Oliver Stone, Idiot

Instapundit links to an excellent interview with the great artiste. Here’s a representative sample:

[interviewer]: Did you ask him about his relationship with Juanita in Miami?

[Stone]: God, I don’t remember. There were so many women.

[interviewer]: Juanita is his sister.

[Stone]: Juanita’s his sister? … He seemed to be a very straight-shooter, very kind of shy with women.

[interviewer]: I’ve called him the movie star dictator. Did you get that sense about him?

[Stone]: Totally. I think it would be a mistake to see him as a Ceausescu. I would compare him more to Reagan and Clinton. … They were both tall and had great shoulders, and so does Fidel.

[interviewer]: For the second film, you received permission to see the dissidents [Stone]valdo Paya, Vladimiro Roca, and Elizardo Sanchez. They spoke critically of the government. Obviously, that couldn’t have happened unless permission for them to see you was granted, right? What do you make of Castro allowing that to happen?

[Stone]: I don’t think he was happy with it.
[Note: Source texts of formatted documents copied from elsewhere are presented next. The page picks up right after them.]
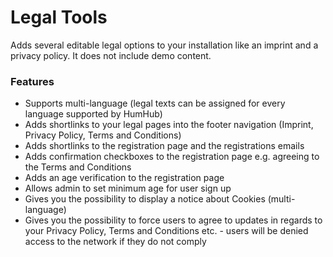 # Legal Tools

Adds several editable legal options to your installation like an imprint and a privacy policy. It does not include demo content.

### Features

- Supports multi-language (legal texts can be assigned for every language supported by HumHub)
- Adds shortlinks to your legal pages into the footer navigation (Imprint, Privacy Policy, Terms and Conditions)
- Adds shortlinks to the registration page and the registrations emails
- Adds confirmation checkboxes to the registration page e.g. agreeing to the Terms and Conditions
- Adds an age verification to the registration page
- Allows admin to set minimum age for user sign up
- Gives you the possibility to display a notice about Cookies (multi-language)
- Gives you the possibility to force users to agree to updates in regards to your Privacy Policy, Terms and Conditions etc. - users will be denied access to the network if they do not comply 
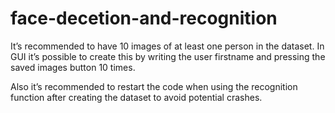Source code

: # face-decetion-and-recognition

It’s recommended to have 10 images of at least one person in the dataset. In GUI it’s possible to create this by writing the user firstname and pressing the saved images button 10 times.

Also it’s recommended to restart the code when using the recognition function after creating the dataset to avoid potential crashes.
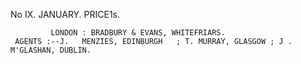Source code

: No IX.                             JANUARY.                                        PRICE1s.




             LONDON : BRADBURY & EVANS, WHITEFRIARS.
     AGENTS :--J.   MENZIES, EDINBURGH   ; T. MURRAY, GLASGOW ; J .   M'GLASHAN, DUBLIN.
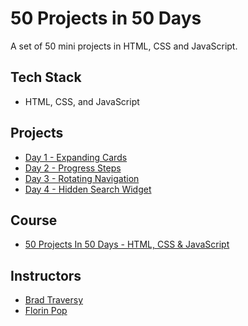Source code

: # 50 Projects in 50 Days
A set of 50 mini projects in HTML, CSS and JavaScript.

## Tech Stack
* HTML, CSS, and JavaScript

## Projects
* [Day 1 - Expanding Cards](https://github.com/DhrumilShah98/50Projects50Days_HTML_CSS_JS/tree/main/Day1_ExpandingCards)
* [Day 2 - Progress Steps](https://github.com/DhrumilShah98/50Projects50Days_HTML_CSS_JS/tree/main/Day2_ProgressSteps)
* [Day 3 - Rotating Navigation](https://github.com/DhrumilShah98/50Projects50Days_HTML_CSS_JS/tree/main/Day3_RotatingNavigation)
* [Day 4 - Hidden Search Widget](https://github.com/DhrumilShah98/50Projects50Days_HTML_CSS_JS/tree/main/Day4_HiddenSearchWidget)

## Course
* [50 Projects In 50 Days - HTML, CSS & JavaScript](https://www.udemy.com/course/50-projects-50-days/)

## Instructors
* [Brad Traversy](https://www.udemy.com/user/brad-traversy/)
* [Florin Pop](https://www.udemy.com/user/popflorin/)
I don’t think he wants to be in the same film with Paya. In his mind they are faux dissidents.

[interviewer]: He actually calls them faux dissidents? He called them the so-called dissidents?

[Stone]: Yeah, so-called, right. I was in Soviet Russia for a script in 1983, and I interviewed 20 dissidents in 12 cities. I really got an idea of dissidents that was much rougher than here. These people in Cuba were nothing compared to what I saw in Russia.

[interviewer]: Did you ever think to bring up why he doesn’t hold a presidential election?

[Stone]: I did. He said something to the effect, “We have elections.”

If you’re naive it’s easy to conclude that leftist cultural icons like Stone have some special insight. After all, they seem so confident in their views, and so many people in the press treat them deferentially. But it can take nothing more than a few pointed questions to make clear that a famous maker of politically themed movies is an ignorant fool. What’s remarkable is how seldom journalists ask such questions. But once in a while someone does, and once in a while the interviewee lets his guard down and the celebrity balloon deflates. (I give Stone credit for risking a hostile interview. Famous leftists like Barbra Streisand, who issues proclamations on her web site but otherwise shirks open debate, deserve even less respect.)

“News Is A Conversation”

Some journalists get it. More are starting to. Here’s a thoughtful essay by one of them. (And he’s a blogger, though he fails to link to his blog.)

It is this power and influence that drives mainstream journalists to look at new media types, especially bloggers, and describe them pejoratively as the “vanity press,” “self-important,” or worse. The question, of course, is if bloggers derive their sense of importance from themselves, then from whom does the mainstream press derive theirs? You see, there exists within journalism today a belief that this power and influence of theirs is a right, a guarantee given to them by some higher authority, and therein lies the rub.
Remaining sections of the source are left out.